*EXERCISE GOAL*. Print everything in the records exactly. Leave the pictures out.

***** DATASET EXCERPTS

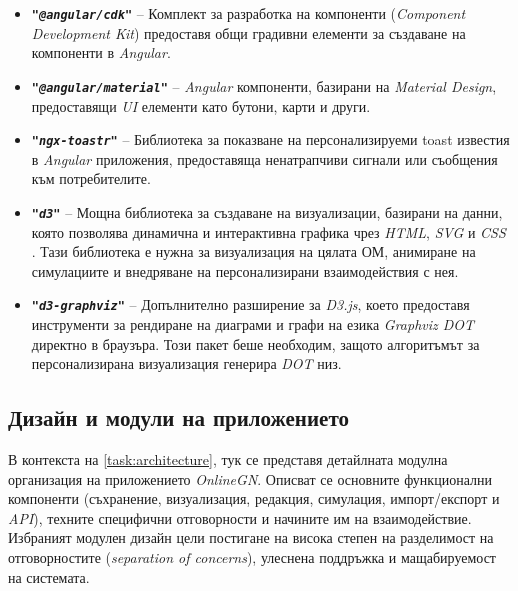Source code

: \vspace{-0.3cm}

\begin{itemize}
	\item \texttt{\textbf{"\textit{@angular/cdk}"}} -- Комплект за разработка на компоненти (\textit{Component Development Kit}) предоставя общи градивни елементи за създаване на компоненти в \textit{Angular}.
	\item \texttt{\textbf{"\textit{@angular/material}"}} -- \textit{Angular} компоненти, базирани на \textit{Material Design}, предоставящи \textit{UI} елементи като бутони, карти и други.
	\item \texttt{\textbf{"\textit{ngx-toastr}"}} -- Библиотека за показване на персонализируеми toast известия в \textit{Angular} приложения, предоставяща ненатрапчиви сигнали или съобщения към потребителите.
	\item \texttt{\textbf{"\textit{d3}"}} -- Мощна библиотека за създаване на визуализации, базирани на данни, която позволява динамична и интерактивна графика чрез \textit{HTML}, \textit{SVG} и \textit{CSS} \cite{D3Transition}. Тази библиотека е нужна за визуализация на цялата ОМ, анимиране на симулациите и внедряване на персонализирани взаимодействия с нея.
	\item \texttt{\textbf{"\textit{d3-graphviz}"}} -- Допълнително разширение за \textit{D3.js}, което предоставя инструменти за рендиране на диаграми и графи на езика \textit{Graphviz DOT} директно в браузъра. Този пакет беше необходим, защото алгоритъмът за персонализирана визуализация генерира \textit{DOT} низ.
\end{itemize}

\vspace{0.35cm}

\subsection{Дизайн и модули на приложението}
\hspace*{2.5em}В контекста на \ref{task:architecture}, тук се представя детайлната модулна организация на приложението \textit{OnlineGN}. Описват се основните функционални компоненти (съхранение, визуализация, редакция, симулация, импорт/експорт и \textit{API}), техните специфични отговорности и начините им на взаимодействие. Избраният модулен дизайн цели постигане на висока степен на разделимост на отговорностите (\textit{separation of concerns}), улеснена поддръжка и мащабируемост на системата.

**********

*RESPONSE*.
Source code

: \vspace{-0.3cm}

\begin{itemize}
	\item \texttt{\textbf{"\textit{@angular/cdk}"}} -- Комплект за разработка на компоненти (\textit{Component Development Kit}) предоставя общи градивни елементи за създаване на компоненти в \textit{Angular}.
	\item \texttt{\textbf{"\textit{@angular/material}"}} -- \textit{Angular} компоненти, базирани на \textit{Material Design}, предоставящи \textit{UI} елементи като бутони, карти и други.
	\item \texttt{\textbf{"\textit{ngx-toastr}"}} -- Библиотека за показване на персонализируеми toast известия в \textit{Angular} приложения, предоставяща ненатрапчиви сигнали или съобщения към потребителите.
	\item \texttt{\textbf{"\textit{d3}"}} -- Мощна библиотека за създаване на визуализации, базирани на данни, която позволява динамична и интерактивна графика чрез \textit{HTML}, \textit{SVG} и \textit{CSS} \cite{D3Transition}. Тази библиотека е нужна за визуализация на цялата ОМ, анимиране на симулациите и внедряване на персонализирани взаимодействия с нея.
	\item \texttt{\textbf{"\textit{d3-graphviz}"}} -- Допълнително разширение за \textit{D3.js}, което предоставя инструменти за рендиране на диаграми и графи на езика \textit{Graphviz DOT} директно в браузъра. Този пакет беше необходим, защото алгоритъмът за персонализирана визуализация генерира \textit{DOT} низ.
\end{itemize}

\vspace{0.35cm}

\subsection{Дизайн и модули на приложението}
\hspace*{2.5em}В контекста на \ref{task:architecture}, тук се представя детайлната модулна организация на приложението \textit{OnlineGN}. Описват се основните функционални компоненти (съхранение, визуализация, редакция, симулация, импорт/експорт и \textit{API}), техните специфични отговорности и начините им на взаимодействие. Избраният модулен дизайн цели постигане на висока степен на разделимост на отговорностите (\textit{separation of concerns}), улеснена поддръжка и мащабируемост на системата.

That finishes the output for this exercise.